NIDA-Funded Study Evaluating Extended-Release Injectable Naltrexone Plus Bupropion for the Treatment of Methamphetamine Use Disorder Published in New England Journal of Medicine
DUBLIN, Jan. 14, 2021 /PRNewswire/ -- Results from a National Institute on Drug Abuse (NIDA)-funded study evaluating the efficacy and safety of naltrexone for extended-release injectable suspension (XR-NTX) administered once every three weeks plus oral extended-release bupropion administered daily as a combination treatment for adults with moderate or severe methamphetamine use disorder (MUD) were published today by Dr. Madhukar H. Trivedi et al. in the New England Journal of Medicine (NEJM).1 This is the second published study evaluating this combination regimen for the treatment of MUD.2
The number of adults living with MUD has risen in recent years. In 2019, approximately 1 million adults in the U.S. reported having a methamphetamine use disorder—an increase of more than 50 percent since 2016.3 Currently, there are no FDA-approved medicines for the treatment of MUD.
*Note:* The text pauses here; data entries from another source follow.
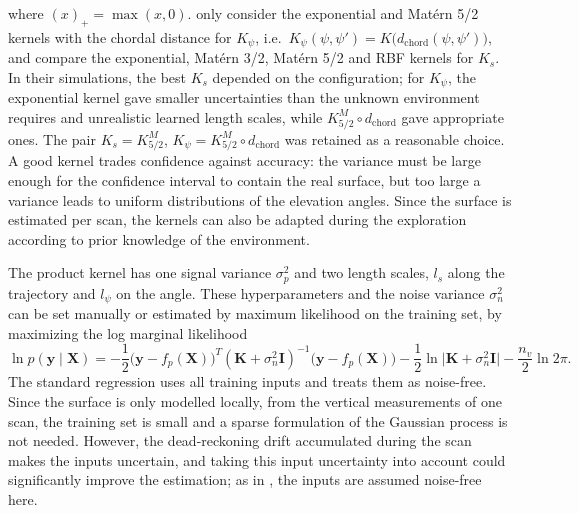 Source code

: where $(x)_+ = \max(x, 0)$. \citet{breux2020elevation} only consider the exponential and Mat\'ern 5/2
kernels with the chordal distance for $K_\psi$, i.e.\
$K_\psi(\psi, \psi') = K\big(d_{\mathrm{chord}}(\psi, \psi')\big)$, and compare the exponential,
Mat\'ern 3/2, Mat\'ern 5/2 and RBF kernels for $K_s$. In their simulations, the best $K_s$ depended on
the configuration; for $K_\psi$, the exponential kernel gave smaller uncertainties than the unknown
environment requires and unrealistic learned length scales, while
$K^M_{5/2} \circ d_{\mathrm{chord}}$ gave appropriate ones. The pair $K_s = K^M_{5/2}$,
$K_\psi = K^M_{5/2} \circ d_{\mathrm{chord}}$ was retained as a reasonable choice. A good kernel
trades confidence against accuracy: the variance must be large enough for the confidence interval
to contain the real surface, but too large a variance leads to uniform distributions of the
elevation angles. Since the surface is estimated per scan, the kernels can also be adapted during
the exploration according to prior knowledge of the environment.

The product kernel has one signal variance $\sigma_p^2$ and two length scales, $l_s$ along the
trajectory and $l_\psi$ on the angle. These hyperparameters and the noise variance $\sigma_n^2$ can be
set manually or estimated by maximum likelihood on the training set, by maximizing the log marginal
likelihood \citep{rasmussen2006gaussian}
\begin{equation}                         %
  \ln p(\mathbf{y} \mid \mathbf{X}) = -\frac{1}{2}\big(\mathbf{y} - f_p(\mathbf{X})\big)^T
  (\mathbf{K} + \sigma_n^2\mathbf{I})^{-1}\big(\mathbf{y} - f_p(\mathbf{X})\big)
  - \frac{1}{2}\ln\big|\mathbf{K} + \sigma_n^2\mathbf{I}\big| - \frac{n_v}{2}\ln 2\pi.
  \label{eq:msis_marglik}
\end{equation}
The standard regression uses all training inputs and treats them as noise-free. Since the surface is
only modelled locally, from the vertical measurements of one scan, the training set is small and a
sparse formulation of the Gaussian process is not needed. However, the dead-reckoning drift
accumulated during the scan makes the inputs uncertain, and taking this input uncertainty into
account could significantly improve the estimation; as in \citet{breux2020elevation}, the inputs are
assumed noise-free here.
"Given the scale and severity of the methamphetamine epidemic in the U.S., we applaud the clinical community's efforts and commitment to advancing research focused on treatment options for this critically underserved patient population," said Craig Hopkinson, M.D., Chief Medical Officer and Executive Vice President of Research & Development at Alkermes. "We're encouraged by the publication of this NIDA-funded study in the New England Journal of Medicine, and plan to engage with the FDA to better understand what options may exist for VIVITROL with regards to these data."
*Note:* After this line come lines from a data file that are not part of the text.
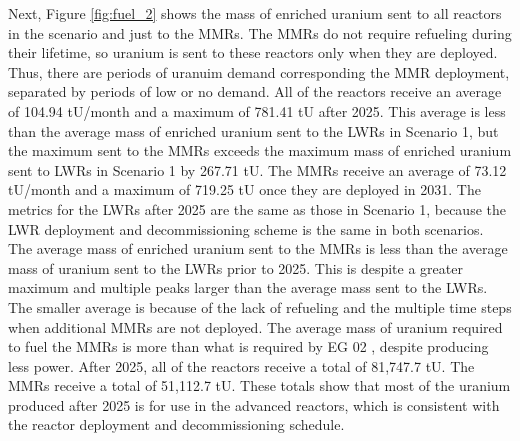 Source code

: Next, Figure \ref{fig:fuel_2} shows the mass of enriched uranium sent to all 
reactors in the scenario and just to the \glspl{MMR}. The \glspl{MMR} 
do not require refueling during their lifetime, so uranium is  
sent to these reactors only when they are deployed. Thus, there are periods
of uranuim demand corresponding the \gls{MMR} deployment, separated by periods
of low or no demand. All of the reactors receive an average of 104.94 
tU/month and a maximum of 781.41 tU after 2025. 
This average is less than the average mass of enriched uranium 
sent to the \glspl{LWR} in Scenario 1, but the maximum sent to the \glspl{MMR}
exceeds the maximum 
mass of enriched uranium sent to \glspl{LWR} in Scenario 1 by 267.71 tU.
The \glspl{MMR} receive an average of 73.12 tU/month and a maximum of 719.25 
tU once they are deployed in 2031. The metrics for the \glspl{LWR} after 2025
are the same as those in Scenario 1, because the \gls{LWR} deployment and decommissioning 
scheme is the same in both scenarios.  The average 
mass of enriched uranium sent to the 
\glspl{MMR} is less than the average mass of uranium sent to the \glspl{LWR}
prior to 2025. This is despite a greater maximum and multiple peaks larger
than the
average mass sent to the \glspl{LWR}. The smaller average is because of the 
lack of refueling and the multiple time steps when additional 
\glspl{MMR} are not deployed. The average mass of uranium required to fuel 
the \glspl{MMR} is more than what is required by \gls{EG} 02 
\cite{wigeland_nuclear_2014}, despite producing less power. 
After 2025, all of the reactors receive a total of 81,747.7 tU. The  
\glspl{MMR} receive a total of 51,112.7 tU. These totals show that most 
of the uranium produced after 2025 is for use in the advanced reactors, 
which is consistent with the reactor deployment and decommissioning schedule.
VIVITROL (naltrexone for extended-release injectable suspension) is not approved for the treatment of MUD. VIVITROL, developed by Alkermes (Nasdaq: ALKS), was approved by the U.S. Food and Drug Administration (FDA) for the treatment of alcohol dependence in 2006 and for the prevention of relapse to opioid dependence, following opioid detoxification, in 2010. VIVITROL is to be administered once every four weeks as part of a comprehensive management program that includes psychosocial support.
About the ADAPT-2 Study
The "Accelerated Development of Additive Pharmacotherapy Treatment (ADAPT-2) for Methamphetamine Use Disorder" study was a multi-site, double-blind, 12-week trial to evaluate the efficacy and safety of XR-NTX (380 mg every three weeks) plus oral extended-release bupropion (450 mg/day) in adults with moderate or severe MUD. Participants (N=403) with moderate or severe MUD (defined as reported use on at least 18 of the 30 days prior to randomization) were randomized to combination therapy (XR-NTX, 380 mg IM every three weeks, plus bupropion XL, up to 450 mg/d) versus placebo in a two-stage study. Placebo non-responders from stage 1 (6 weeks) were re-randomized in stage 2 for another 6 weeks. The primary outcome was the proportion of "responders," defined as having at least three methamphetamine-negative urine samples out of four samples obtained during weeks 5-6 (for stage 1) or weeks 11-12 (for stage 2). Response rates were higher with XR-NTX plus bupropion than with placebo across both stages (overall weighted treatment effect of 11.1 percentage points; Wald z-test statistic = 4.53; p < 0.001; NNT =9), as well as in each stage [stage 1: (16.5% COMB vs. 3.4% PBO); stage 2: (11.4% COMB vs. 1.8% PBO)]. Secondary outcomes also favored treatment with XR-NTX plus bupropion XL as compared to placebo. Adverse events in the combination treatment group included gastrointestinal disorders, tremor, malaise, hyperhidrosis, and anorexia. Serious adverse events occurred in 8 of 223 participants (3.6%) who received XR-NTX plus bupropion in the study. Alkermes provided XR-NTX and matched placebo free of charge for use in this trial under a written agreement with NIDA.